Dataset excerpts:
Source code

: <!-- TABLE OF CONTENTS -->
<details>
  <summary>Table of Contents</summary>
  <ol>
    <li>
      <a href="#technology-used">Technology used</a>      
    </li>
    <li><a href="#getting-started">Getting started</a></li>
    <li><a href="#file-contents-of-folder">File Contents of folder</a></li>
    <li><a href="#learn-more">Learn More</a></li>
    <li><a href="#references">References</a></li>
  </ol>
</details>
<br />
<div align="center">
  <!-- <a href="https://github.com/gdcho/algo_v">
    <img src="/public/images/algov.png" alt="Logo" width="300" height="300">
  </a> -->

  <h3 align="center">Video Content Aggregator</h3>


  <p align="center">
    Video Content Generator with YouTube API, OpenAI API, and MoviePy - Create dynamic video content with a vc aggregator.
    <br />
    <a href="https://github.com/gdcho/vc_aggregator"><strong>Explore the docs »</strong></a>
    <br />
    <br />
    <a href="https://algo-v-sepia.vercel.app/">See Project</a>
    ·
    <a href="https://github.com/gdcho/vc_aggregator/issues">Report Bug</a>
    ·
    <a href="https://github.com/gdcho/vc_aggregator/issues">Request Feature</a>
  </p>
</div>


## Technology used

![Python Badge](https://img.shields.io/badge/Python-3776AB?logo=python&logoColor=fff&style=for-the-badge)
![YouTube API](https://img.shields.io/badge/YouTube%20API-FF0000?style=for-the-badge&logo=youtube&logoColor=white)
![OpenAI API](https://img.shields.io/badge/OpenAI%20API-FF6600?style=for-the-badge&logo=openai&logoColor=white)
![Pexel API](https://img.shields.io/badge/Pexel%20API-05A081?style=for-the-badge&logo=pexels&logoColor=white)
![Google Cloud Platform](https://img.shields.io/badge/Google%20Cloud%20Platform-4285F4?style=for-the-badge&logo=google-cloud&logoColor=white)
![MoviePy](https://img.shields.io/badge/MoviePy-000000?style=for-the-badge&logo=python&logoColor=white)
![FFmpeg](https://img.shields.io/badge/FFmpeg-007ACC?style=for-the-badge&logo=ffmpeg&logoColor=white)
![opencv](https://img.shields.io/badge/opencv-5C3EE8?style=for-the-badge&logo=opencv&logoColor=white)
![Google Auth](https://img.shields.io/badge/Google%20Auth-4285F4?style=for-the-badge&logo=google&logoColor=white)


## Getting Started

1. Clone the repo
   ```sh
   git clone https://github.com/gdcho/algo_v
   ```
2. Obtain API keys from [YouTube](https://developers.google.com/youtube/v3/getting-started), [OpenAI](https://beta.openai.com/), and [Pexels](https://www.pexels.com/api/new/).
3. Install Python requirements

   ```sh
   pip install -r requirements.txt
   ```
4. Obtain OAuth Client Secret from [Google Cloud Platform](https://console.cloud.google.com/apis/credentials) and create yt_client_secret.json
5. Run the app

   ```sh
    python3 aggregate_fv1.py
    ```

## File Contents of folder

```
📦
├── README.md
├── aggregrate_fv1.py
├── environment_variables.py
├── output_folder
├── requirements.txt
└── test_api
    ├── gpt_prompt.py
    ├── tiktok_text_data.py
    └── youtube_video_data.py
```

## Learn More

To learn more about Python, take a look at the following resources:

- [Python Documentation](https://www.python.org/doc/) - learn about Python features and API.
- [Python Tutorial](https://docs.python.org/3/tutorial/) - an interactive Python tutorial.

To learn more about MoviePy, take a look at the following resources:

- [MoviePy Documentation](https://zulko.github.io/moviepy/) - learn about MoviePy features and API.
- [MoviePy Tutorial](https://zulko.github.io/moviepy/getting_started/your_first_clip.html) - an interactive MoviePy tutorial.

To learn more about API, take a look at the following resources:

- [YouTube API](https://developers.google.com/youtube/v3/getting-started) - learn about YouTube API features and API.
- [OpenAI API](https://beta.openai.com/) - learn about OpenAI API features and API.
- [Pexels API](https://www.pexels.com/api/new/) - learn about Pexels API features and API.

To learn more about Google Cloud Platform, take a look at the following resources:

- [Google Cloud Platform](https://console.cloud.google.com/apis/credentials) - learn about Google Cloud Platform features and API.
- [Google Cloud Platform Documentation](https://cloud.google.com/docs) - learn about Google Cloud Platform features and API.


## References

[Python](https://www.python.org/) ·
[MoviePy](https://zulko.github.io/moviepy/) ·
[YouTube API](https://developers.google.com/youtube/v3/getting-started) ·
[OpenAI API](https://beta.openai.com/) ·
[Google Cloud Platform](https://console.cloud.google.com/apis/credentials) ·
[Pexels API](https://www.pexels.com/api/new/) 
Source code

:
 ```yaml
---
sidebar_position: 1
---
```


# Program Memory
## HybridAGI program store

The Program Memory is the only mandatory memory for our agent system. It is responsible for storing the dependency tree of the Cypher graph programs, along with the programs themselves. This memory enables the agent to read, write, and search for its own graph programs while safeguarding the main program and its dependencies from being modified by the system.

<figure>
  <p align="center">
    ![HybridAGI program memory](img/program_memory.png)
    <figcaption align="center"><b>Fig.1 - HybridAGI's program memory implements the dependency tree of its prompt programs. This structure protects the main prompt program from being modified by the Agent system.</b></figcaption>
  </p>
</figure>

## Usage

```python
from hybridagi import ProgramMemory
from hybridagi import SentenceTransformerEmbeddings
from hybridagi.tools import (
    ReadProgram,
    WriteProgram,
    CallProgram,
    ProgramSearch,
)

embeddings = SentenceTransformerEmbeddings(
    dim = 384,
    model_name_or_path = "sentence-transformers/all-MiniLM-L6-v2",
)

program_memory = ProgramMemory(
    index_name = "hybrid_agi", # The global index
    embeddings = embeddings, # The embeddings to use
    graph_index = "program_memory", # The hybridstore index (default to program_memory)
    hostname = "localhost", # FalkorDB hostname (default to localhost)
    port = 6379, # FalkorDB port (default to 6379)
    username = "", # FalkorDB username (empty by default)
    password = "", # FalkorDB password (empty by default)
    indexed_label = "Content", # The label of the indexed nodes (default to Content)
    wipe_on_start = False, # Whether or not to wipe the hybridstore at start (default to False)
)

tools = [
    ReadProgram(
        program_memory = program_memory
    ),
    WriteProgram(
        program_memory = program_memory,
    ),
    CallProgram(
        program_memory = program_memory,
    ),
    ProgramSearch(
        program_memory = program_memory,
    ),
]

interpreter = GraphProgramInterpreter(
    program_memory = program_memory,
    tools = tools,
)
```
==
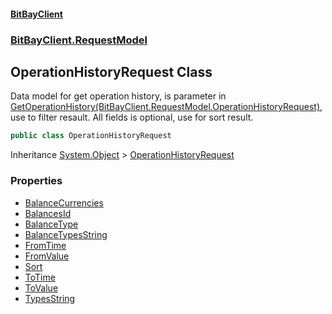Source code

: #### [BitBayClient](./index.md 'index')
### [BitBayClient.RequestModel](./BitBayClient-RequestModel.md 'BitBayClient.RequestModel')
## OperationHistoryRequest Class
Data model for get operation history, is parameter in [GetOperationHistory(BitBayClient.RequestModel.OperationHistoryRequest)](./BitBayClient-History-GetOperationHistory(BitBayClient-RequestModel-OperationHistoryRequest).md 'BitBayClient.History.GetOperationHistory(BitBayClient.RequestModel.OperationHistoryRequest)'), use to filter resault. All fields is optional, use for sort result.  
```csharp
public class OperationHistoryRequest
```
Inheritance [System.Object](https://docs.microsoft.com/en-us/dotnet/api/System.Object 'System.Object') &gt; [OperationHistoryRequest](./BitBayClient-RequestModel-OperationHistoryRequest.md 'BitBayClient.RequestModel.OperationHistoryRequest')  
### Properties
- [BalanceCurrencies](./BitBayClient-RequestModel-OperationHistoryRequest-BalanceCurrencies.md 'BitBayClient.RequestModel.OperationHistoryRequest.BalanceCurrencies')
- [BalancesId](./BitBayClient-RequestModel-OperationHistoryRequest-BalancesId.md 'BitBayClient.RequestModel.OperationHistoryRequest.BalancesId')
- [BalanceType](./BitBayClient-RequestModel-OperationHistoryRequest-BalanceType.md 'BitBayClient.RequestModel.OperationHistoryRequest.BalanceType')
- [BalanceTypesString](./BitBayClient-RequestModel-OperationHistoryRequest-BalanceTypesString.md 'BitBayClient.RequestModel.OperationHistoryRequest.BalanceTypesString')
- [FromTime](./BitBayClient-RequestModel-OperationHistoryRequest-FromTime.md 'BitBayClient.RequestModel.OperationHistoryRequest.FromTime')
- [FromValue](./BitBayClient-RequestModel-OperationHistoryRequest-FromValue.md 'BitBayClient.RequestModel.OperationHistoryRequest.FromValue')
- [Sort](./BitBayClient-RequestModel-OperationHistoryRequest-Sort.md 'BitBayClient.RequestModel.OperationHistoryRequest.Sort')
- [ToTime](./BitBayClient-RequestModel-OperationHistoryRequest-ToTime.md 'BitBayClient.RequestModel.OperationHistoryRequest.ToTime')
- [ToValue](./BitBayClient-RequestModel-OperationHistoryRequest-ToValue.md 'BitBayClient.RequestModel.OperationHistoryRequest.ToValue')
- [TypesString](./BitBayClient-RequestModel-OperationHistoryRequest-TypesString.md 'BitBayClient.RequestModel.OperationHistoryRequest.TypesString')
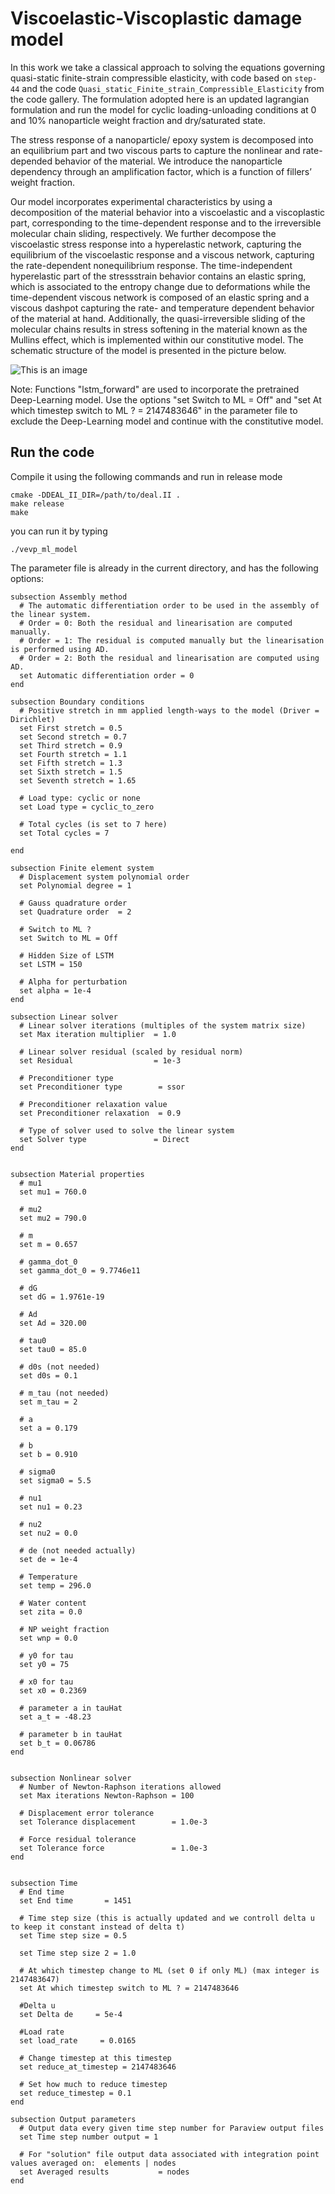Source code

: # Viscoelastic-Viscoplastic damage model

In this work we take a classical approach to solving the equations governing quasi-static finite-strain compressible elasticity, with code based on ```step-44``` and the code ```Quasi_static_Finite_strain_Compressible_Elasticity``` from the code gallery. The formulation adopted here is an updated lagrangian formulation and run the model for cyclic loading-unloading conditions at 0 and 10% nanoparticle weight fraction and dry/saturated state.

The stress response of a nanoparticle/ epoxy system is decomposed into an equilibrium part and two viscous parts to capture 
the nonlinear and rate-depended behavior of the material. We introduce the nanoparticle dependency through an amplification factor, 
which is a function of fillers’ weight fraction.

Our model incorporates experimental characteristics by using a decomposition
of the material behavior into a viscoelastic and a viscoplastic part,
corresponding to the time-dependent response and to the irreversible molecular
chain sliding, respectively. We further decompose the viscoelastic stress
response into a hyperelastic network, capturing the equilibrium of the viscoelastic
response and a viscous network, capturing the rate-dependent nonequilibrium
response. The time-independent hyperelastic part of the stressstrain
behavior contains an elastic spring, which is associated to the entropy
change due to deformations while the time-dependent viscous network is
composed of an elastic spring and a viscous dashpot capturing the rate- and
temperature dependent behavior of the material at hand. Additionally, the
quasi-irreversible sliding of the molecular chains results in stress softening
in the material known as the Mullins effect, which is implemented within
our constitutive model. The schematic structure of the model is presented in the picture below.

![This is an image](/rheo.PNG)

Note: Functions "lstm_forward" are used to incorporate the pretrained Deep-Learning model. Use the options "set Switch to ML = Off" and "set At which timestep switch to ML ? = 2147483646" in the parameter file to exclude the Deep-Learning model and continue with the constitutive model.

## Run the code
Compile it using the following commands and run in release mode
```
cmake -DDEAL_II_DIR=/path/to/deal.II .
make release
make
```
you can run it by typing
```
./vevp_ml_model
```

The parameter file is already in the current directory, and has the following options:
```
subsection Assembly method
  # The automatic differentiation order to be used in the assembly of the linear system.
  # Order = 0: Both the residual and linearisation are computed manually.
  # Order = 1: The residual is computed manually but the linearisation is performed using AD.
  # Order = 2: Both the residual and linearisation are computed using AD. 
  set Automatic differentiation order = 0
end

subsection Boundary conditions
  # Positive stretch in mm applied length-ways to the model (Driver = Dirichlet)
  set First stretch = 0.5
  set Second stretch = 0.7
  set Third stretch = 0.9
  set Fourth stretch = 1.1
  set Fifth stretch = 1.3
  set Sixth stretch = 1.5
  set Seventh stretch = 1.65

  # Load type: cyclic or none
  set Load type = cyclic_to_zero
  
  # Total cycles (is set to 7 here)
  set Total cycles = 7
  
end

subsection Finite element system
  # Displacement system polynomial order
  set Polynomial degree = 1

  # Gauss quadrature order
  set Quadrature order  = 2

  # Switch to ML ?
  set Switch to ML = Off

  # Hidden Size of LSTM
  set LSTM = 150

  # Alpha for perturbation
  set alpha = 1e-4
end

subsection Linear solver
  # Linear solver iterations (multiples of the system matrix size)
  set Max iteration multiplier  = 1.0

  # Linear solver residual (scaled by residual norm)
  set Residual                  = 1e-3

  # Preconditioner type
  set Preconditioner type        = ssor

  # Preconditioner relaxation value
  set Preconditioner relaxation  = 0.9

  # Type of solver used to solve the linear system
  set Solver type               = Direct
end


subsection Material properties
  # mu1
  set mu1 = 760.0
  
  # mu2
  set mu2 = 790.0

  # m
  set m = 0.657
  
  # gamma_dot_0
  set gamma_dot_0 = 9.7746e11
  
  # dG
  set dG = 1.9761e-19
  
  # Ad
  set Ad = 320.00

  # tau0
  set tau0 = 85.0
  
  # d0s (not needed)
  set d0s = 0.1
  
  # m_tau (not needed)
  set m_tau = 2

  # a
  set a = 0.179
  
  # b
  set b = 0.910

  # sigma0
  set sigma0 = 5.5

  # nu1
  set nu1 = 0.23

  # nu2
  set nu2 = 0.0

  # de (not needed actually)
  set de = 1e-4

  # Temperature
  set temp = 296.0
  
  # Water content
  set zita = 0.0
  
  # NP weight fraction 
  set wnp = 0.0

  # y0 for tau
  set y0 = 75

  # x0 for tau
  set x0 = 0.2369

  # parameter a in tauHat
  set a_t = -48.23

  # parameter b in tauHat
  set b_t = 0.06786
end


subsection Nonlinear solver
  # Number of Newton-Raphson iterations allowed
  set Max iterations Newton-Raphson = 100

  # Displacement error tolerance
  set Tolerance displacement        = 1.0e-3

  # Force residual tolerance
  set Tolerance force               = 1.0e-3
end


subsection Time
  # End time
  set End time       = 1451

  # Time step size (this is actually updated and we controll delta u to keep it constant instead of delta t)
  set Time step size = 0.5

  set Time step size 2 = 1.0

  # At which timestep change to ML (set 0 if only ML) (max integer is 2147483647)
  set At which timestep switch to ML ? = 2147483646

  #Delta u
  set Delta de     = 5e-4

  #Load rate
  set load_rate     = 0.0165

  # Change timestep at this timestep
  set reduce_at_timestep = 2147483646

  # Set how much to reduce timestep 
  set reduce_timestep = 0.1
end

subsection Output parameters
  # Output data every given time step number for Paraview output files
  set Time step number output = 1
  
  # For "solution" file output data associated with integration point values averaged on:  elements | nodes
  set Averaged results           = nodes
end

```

What you have to do:
Could you reproduce exactly the lines of the entries above, from the one with "response and a" through the one with "is an image](/rheo.PNG)", and nothing else?

Response to this exercise:
response and a viscous network, capturing the rate-dependent nonequilibrium
response. The time-independent hyperelastic part of the stressstrain
behavior contains an elastic spring, which is associated to the entropy
change due to deformations while the time-dependent viscous network is
composed of an elastic spring and a viscous dashpot capturing the rate- and
temperature dependent behavior of the material at hand. Additionally, the
quasi-irreversible sliding of the molecular chains results in stress softening
in the material known as the Mullins effect, which is implemented within
our constitutive model. The schematic structure of the model is presented in the picture below.

![This is an image](/rheo.PNG)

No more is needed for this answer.